PROVIDED INFORMATION:
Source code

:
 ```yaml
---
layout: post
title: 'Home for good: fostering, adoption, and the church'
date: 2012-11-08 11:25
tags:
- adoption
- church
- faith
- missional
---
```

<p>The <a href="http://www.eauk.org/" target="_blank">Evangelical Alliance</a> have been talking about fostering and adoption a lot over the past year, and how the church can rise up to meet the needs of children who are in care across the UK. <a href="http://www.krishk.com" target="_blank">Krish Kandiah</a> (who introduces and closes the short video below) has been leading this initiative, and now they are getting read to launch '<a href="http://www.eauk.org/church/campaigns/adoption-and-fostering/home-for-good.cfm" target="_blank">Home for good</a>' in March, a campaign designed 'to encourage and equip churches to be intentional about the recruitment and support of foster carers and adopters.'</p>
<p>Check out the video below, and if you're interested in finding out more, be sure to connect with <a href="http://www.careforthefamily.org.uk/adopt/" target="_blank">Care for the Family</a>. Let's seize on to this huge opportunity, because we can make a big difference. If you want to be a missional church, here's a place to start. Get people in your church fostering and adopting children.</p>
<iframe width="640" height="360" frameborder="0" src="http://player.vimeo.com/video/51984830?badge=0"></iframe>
---
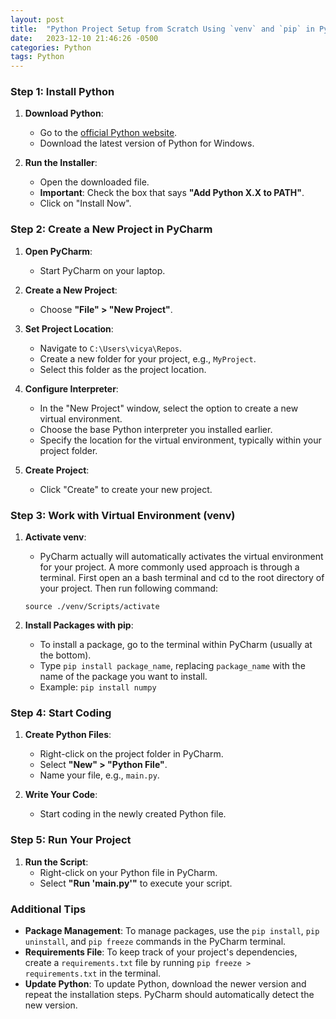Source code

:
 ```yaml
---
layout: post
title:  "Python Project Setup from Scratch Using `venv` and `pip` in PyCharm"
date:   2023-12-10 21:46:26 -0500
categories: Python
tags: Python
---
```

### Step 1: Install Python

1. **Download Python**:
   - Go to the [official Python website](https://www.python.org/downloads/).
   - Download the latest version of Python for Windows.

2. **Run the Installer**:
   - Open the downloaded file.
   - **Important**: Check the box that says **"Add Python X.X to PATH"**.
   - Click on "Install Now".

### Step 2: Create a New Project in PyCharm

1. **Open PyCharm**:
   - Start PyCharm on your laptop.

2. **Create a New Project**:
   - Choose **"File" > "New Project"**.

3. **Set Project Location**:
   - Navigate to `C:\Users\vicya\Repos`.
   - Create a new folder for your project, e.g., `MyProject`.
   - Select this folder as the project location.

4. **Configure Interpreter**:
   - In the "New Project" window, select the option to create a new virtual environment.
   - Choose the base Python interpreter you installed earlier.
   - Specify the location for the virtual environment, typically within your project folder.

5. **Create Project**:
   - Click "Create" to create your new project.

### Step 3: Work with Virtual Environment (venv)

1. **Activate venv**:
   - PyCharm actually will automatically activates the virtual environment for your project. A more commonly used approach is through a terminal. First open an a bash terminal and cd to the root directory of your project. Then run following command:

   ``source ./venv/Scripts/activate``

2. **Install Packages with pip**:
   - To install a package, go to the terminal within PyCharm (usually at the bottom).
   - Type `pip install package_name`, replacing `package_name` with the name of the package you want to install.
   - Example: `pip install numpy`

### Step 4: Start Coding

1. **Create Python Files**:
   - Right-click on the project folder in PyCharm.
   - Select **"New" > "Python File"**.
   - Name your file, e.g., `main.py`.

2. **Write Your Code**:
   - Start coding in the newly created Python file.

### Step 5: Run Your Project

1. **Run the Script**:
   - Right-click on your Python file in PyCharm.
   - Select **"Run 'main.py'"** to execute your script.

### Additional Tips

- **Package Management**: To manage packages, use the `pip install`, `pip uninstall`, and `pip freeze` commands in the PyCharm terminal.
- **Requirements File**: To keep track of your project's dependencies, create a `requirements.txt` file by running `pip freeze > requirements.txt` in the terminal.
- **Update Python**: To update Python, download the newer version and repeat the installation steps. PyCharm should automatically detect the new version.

TO DO: From the listing above, return every line that carries the string "Check".

ANSWER SECTION:
<p>Check out the video below, and if you're interested in finding out more, be sure to connect with <a href="http://www.careforthefamily.org.uk/adopt/" target="_blank">Care for the Family</a>. Let's seize on to this huge opportunity, because we can make a big difference. If you want to be a missional church, here's a place to start. Get people in your church fostering and adopting children.</p>
   - **Important**: Check the box that says **"Add Python X.X to PATH"**.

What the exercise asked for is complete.